May 4, 2023

Cigarette Butts

Cigarette butts

Cigarette butts are the single most common form of litter in New Zealand.  It is something that needs to change…but how do we do it?

On Sunday, 13 May, the annual Mother of All Clean-Ups takes place for 2023.  Over sixty community groups leap into action all over the city on that day to smarten up our waterways for Mother Nature the day before Mother’s Day.  If you want to be part of that action, you can click here to find out more.

Though the groups involved in the Mother of All Clean-Ups are hardly likely to categorise and count the various types of rubbish collected, you may be surprised to know that one organisation does exactly that on a regular basis in order to understand just what it is that is being littered in our country.

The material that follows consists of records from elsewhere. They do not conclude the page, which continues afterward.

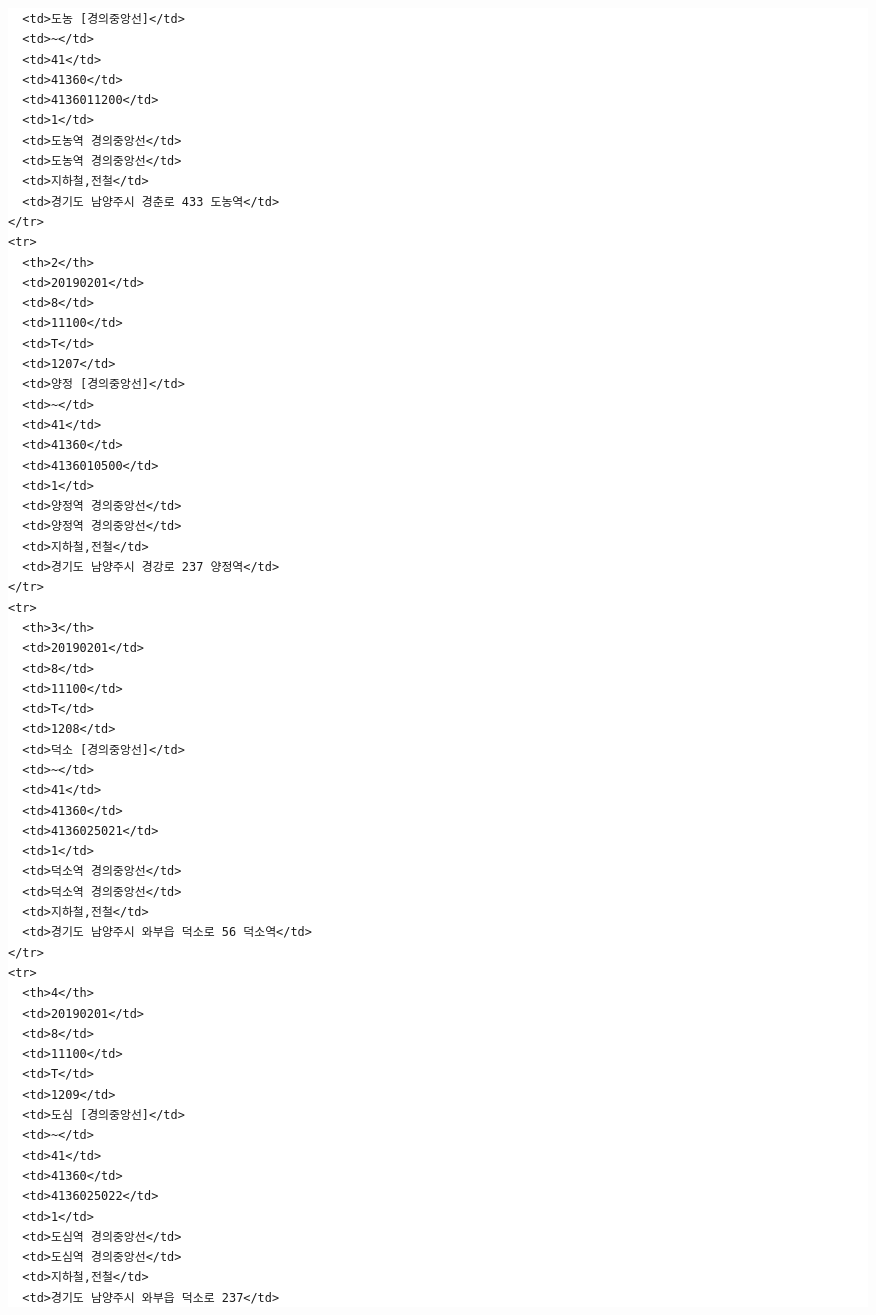       <td>도농 [경의중앙선]</td>
      <td>~</td>
      <td>41</td>
      <td>41360</td>
      <td>4136011200</td>
      <td>1</td>
      <td>도농역 경의중앙선</td>
      <td>도농역 경의중앙선</td>
      <td>지하철,전철</td>
      <td>경기도 남양주시 경춘로 433 도농역</td>
    </tr>
    <tr>
      <th>2</th>
      <td>20190201</td>
      <td>8</td>
      <td>11100</td>
      <td>T</td>
      <td>1207</td>
      <td>양정 [경의중앙선]</td>
      <td>~</td>
      <td>41</td>
      <td>41360</td>
      <td>4136010500</td>
      <td>1</td>
      <td>양정역 경의중앙선</td>
      <td>양정역 경의중앙선</td>
      <td>지하철,전철</td>
      <td>경기도 남양주시 경강로 237 양정역</td>
    </tr>
    <tr>
      <th>3</th>
      <td>20190201</td>
      <td>8</td>
      <td>11100</td>
      <td>T</td>
      <td>1208</td>
      <td>덕소 [경의중앙선]</td>
      <td>~</td>
      <td>41</td>
      <td>41360</td>
      <td>4136025021</td>
      <td>1</td>
      <td>덕소역 경의중앙선</td>
      <td>덕소역 경의중앙선</td>
      <td>지하철,전철</td>
      <td>경기도 남양주시 와부읍 덕소로 56 덕소역</td>
    </tr>
    <tr>
      <th>4</th>
      <td>20190201</td>
      <td>8</td>
      <td>11100</td>
      <td>T</td>
      <td>1209</td>
      <td>도심 [경의중앙선]</td>
      <td>~</td>
      <td>41</td>
      <td>41360</td>
      <td>4136025022</td>
      <td>1</td>
      <td>도심역 경의중앙선</td>
      <td>도심역 경의중앙선</td>
      <td>지하철,전철</td>
      <td>경기도 남양주시 와부읍 덕소로 237</td>

[1]: https://www.ncloud.com/product/applicationService/maps
[2]: https://data.seoul.go.kr/dataList/47/S/2/datasetView.do#
[3]: https://wwwnc.cdc.gov/eid/article/26/10/20-1315_article
[4]: https://www.kyci.or.kr/fileup/issuepaper/IssuePaper_202002.pdf
[5]: https://www.cureus.com/articles/30376-changes-in-subway-ridership-in-response-to-covid-19-in-seoul-south-korea-implications-for-social-distancing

Keep New Zealand Beautiful is a trust set up under the Litter Act 1979.  It regularly conducts audits of the nation’s litter, its latest audit being published just last year. It will come as little surprise to anyone that plastic was the most prevalent main material type found in the 2022 National Litter Audit with a 72.4% increase since 2019 (50 plastic items vs. 29 items per 1,000 m² in 2019); that was not including the microplastics in the environment, of course.

Interestingly, given the decline in smoking, cigarette butts remained the most frequently identified material subcategory in the 2022 National Litter Audit.   Anecdotal evidence from a previous survey suggested that there was a disconnect for some smokers between their attitude towards littering and the environment, and what they did with their cigarette butts.  So what is actually in a cigarette butt?

Cigarette butts are the most abundant form of plastic waste in the world. 95% of cigarette filters are made of cellulose acetate, a synthetic plastic-like substance used commonly for photographic films. A plasticiser, triacetin (glycerol triacetate), bonds the fibres. 

While cigarette filters, or the plastic part of butts, can take up to 10 years to completely degrade, the chemicals they release can remain in the environment for many more years beyond the life of the butt itself. Toxic compounds in cigarette butts can include formaldehyde, nicotine, arsenic, lead, copper, chromium, cadmium, and a variety of polyaromatic hydrocarbons (PAHs). Cigarette butts leach organic chemicals and heavy metals into the environment that are toxic to fresh and salt-water life.

In a 2018 Litter Behaviour Report by Keep New Zealand Beautiful, 45% of smokers when asked why they littered their cigarette butt gave a response about the absence of a bin and 25% indicated that littering the butt was a habit.  It just shows how easy it is to remove responsibility for the action: the absence of a bin appears to provide a rationale for littering.  

Somehow we have to rebuild the responsibility of the smoker for his/her carcinogenic, used cigarette butt. It is a responsibility that started with the action of buying the cigarette, continued with the creation of the carcinogens in the butt by the act of lighting the cigarette, and culminated in the act of littering the used butt in a way that pollutes the environment. That’s three irresponsible acts in succession, and we have not even mentioned the fire risk associated with throwing away a smouldering butt.

It’s time that we all became intolerant of the littering of cigarette butts in much the same way as we have become intolerant of cigarette smoke, and called out those casually throwing butts away.